Introduction of forex currency pairs
Do you know that forex is the largest and most liquid market among the world’s financial markets? Do you know that the daily volume of the forex market is several trillion dollars? This attractive market is based on the buying and selling of currency pairs of different countries for years, which has attracted different people from all over the world, and practically the job of these people is trading.
A currency pair means two different currencies, for example, the dollar and the euro, which are equivalent to each other. In fact, the price of one currency is determined against another.

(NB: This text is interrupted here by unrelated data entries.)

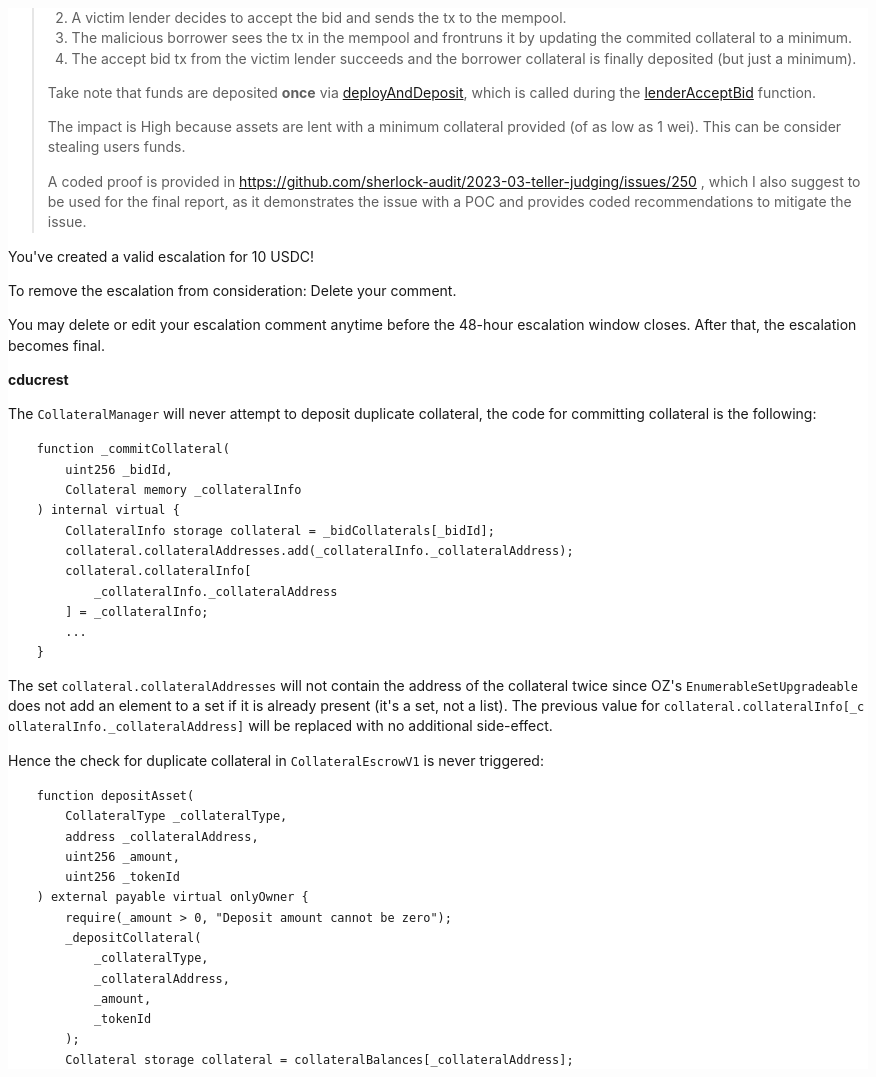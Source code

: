 > 2. A victim lender decides to accept the bid and sends the tx to the mempool.
> 3. The malicious borrower sees the tx in the mempool and frontruns it by updating the commited collateral to a minimum.
> 4. The accept bid tx from the victim lender succeeds and the borrower collateral is finally deposited (but just a minimum).
> 
> Take note that funds are deposited **once** via [deployAndDeposit](https://github.com/sherlock-audit/2023-03-teller/blob/9ba2598c2f386e9138cacc11a31b1b193cfd7aa3/teller-protocol-v2/packages/contracts/contracts/CollateralManager.sol#L179), which is called during the [lenderAcceptBid](https://github.com/sherlock-audit/2023-03-teller/blob/9ba2598c2f386e9138cacc11a31b1b193cfd7aa3/teller-protocol-v2/packages/contracts/contracts/TellerV2.sol#L510) function.
> 
> The impact is High because assets are lent with a minimum collateral provided (of as low as 1 wei). This can be consider stealing users funds. 
> 
> A coded proof is provided in https://github.com/sherlock-audit/2023-03-teller-judging/issues/250 , which I also suggest to be used for the final report, as it demonstrates the issue with a POC and provides coded recommendations to mitigate the issue.

You've created a valid escalation for 10 USDC!

To remove the escalation from consideration: Delete your comment.

You may delete or edit your escalation comment anytime before the 48-hour escalation window closes. After that, the escalation becomes final.

**cducrest**

The `CollateralManager` will never attempt to deposit duplicate collateral, the code for committing collateral is the following:

```solidity
    function _commitCollateral(
        uint256 _bidId,
        Collateral memory _collateralInfo
    ) internal virtual {
        CollateralInfo storage collateral = _bidCollaterals[_bidId];
        collateral.collateralAddresses.add(_collateralInfo._collateralAddress);
        collateral.collateralInfo[
            _collateralInfo._collateralAddress
        ] = _collateralInfo;
        ...
    }
```

The set `collateral.collateralAddresses` will not contain the address of the collateral twice since OZ's `EnumerableSetUpgradeable` does not add an element to a set if it is already present (it's a set, not a list). The previous value for `collateral.collateralInfo[_collateralInfo._collateralAddress]` will be replaced with no additional side-effect.

 Hence the check for duplicate collateral in `CollateralEscrowV1` is never triggered:

```solidity
    function depositAsset(
        CollateralType _collateralType,
        address _collateralAddress,
        uint256 _amount,
        uint256 _tokenId
    ) external payable virtual onlyOwner {
        require(_amount > 0, "Deposit amount cannot be zero");
        _depositCollateral(
            _collateralType,
            _collateralAddress,
            _amount,
            _tokenId
        );
        Collateral storage collateral = collateralBalances[_collateralAddress];

```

The concept of currency pairs:
In the forex market, you cannot buy a currency and store it, a currency pair means buying a base currency and delivering the currency against it! Only this process is possible with currency exchange. For example, in the EUR/JPY currency pair, how much Japanese yen will you receive by selling 1 unit of Euro!
In currency pairs, the first currency (left side) is always called the base currency, and the desire (right side) is its opposite desire. BUY transactions mean buying the base currency and selling the counter currency, and vice versa in buying and selling, it means selling the base currency and buying the counter currency…

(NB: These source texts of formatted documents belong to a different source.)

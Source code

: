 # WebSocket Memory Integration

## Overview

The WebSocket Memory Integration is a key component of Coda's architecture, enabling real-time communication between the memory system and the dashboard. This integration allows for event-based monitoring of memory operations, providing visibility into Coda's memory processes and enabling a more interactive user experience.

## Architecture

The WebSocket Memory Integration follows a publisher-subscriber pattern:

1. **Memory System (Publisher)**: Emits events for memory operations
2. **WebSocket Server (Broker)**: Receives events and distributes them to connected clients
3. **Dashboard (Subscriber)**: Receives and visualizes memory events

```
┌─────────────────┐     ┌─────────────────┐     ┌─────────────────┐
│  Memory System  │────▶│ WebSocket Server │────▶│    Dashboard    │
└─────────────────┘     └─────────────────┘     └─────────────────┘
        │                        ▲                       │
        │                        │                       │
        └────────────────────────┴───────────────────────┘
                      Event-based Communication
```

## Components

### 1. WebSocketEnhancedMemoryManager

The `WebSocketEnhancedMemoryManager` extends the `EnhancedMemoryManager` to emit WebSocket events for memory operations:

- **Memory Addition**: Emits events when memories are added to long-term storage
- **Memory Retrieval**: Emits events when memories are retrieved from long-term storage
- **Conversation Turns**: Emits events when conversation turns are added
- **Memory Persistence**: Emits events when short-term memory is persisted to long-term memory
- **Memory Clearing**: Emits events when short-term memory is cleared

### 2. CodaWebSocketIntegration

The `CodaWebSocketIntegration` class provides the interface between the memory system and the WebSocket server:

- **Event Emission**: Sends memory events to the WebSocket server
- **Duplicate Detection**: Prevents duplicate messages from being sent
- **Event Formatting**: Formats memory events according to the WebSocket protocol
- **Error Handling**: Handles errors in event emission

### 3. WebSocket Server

Types of currency pairs in the forex market
Major currency pairs
Secondary currency pairs
Unusual currency pairs
Major currency pairs:
85% of the daily exchanges of the forex market are only on the main currency pairs! We have 7 main currency Pairs, the US dollar is on one side of all the main currency pairs. These currency pairs are also called (Major Pairs)…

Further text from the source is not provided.